Here we are, December 23, and in spite of all the wonderful experiences I’ve been enjoying, there is a tiny, dark place in the back corner of my mind waiting for the bad news. December brings a heightened sense of everything to me. Highs are higher, lows are lower, and there is an assault on the senses. This isn’t all bad, not by a long shot, but it does take me off my normal path a bit.

Let me explain, if I can. First, it’s the end of the first semester of school. As a teacher, it’s a time to push to the halfway point, wrap up the testing, freak out over the data (why oh why didn’t little Abigail reach her midyear score in math, and why is little Derrick slipping backward in reading?), and prepare report cards. Oh, and clean up the classroom before break (and unplug everything and fill in the energy conservation survey) and make sure the lessons are ready to go on January 6th, and write out the thank you notes for all the sweet and generous gifts. And don’t forget to make that last phone call to that concerned parent and fill out that field trip form and complete the paperwork for additional services and a few other things. Ok, that’s just school.

imagesThen there’s the assault on the senses. I love the smells of Christmas. Pine reminds me of when we used to get real trees (my allergies are thankful for the artificial one, but the aroma from a candle just isn’t quite the same). The smell of cinnamon and baking cookies can’t be beat, but my favorite Christmas candle scent is cranberry. They make the house so inviting.

There is also the music. Concerts from the school auditorium to the symphony hall give us live music to enjoy, and the radio, tv, shopping malls, drugstores, and even restaurants all pipe in Christmas songs. By the end of the season I will have heard “I’ll Be Home for Christmas” approximately 862 times, but oddly I haven’t heard the Bruce Springsteen version of “Santa Claus is Coming to Town” even once yet. Maybe today will be the day.

There is also more to see at Christmas time. My house is fuller, what with a fake tree in the living room and decor strewn about here and there. There is so much more color, and so many extra lights, both indoors and out. We go out of our way to see these beautiful displays, and admire the effort that people put forth to create them.

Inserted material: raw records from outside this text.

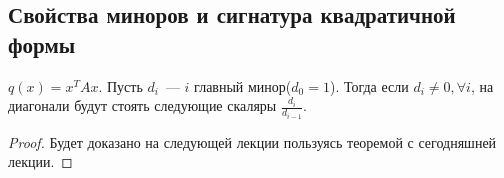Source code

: \subsection{Свойства миноров и сигнатура квадратичной формы}
\begin{theorem}
    $q(x) = x^T Ax$. Пусть $d_i$~--- $i$ главный минор($d_0=1$). Тогда если $d_i \not= 0,\forall i$, на диагонали
    будут стоять следующие скаляры $\frac{d_i}{d_{i - 1}}$.
\end{theorem}
\begin{proof}
    Будет доказано на следующей лекции пользуясь теоремой с сегодняшней лекции.
\end{proof}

Then there are the tastes of the season. Diet and good health be damned (I will pay dearly for this attitude come January, I already know that). The sweet cool peppermint of a candy cane, the rich warmth of hot cocoa, and the smooth cool deliciousness of a glass of eggnog are all tastes I associate with Christmastime. There are the more grown up pleasures too, like the bubbles of the champagne or the tangy cocktail sauce on a tender shrimp.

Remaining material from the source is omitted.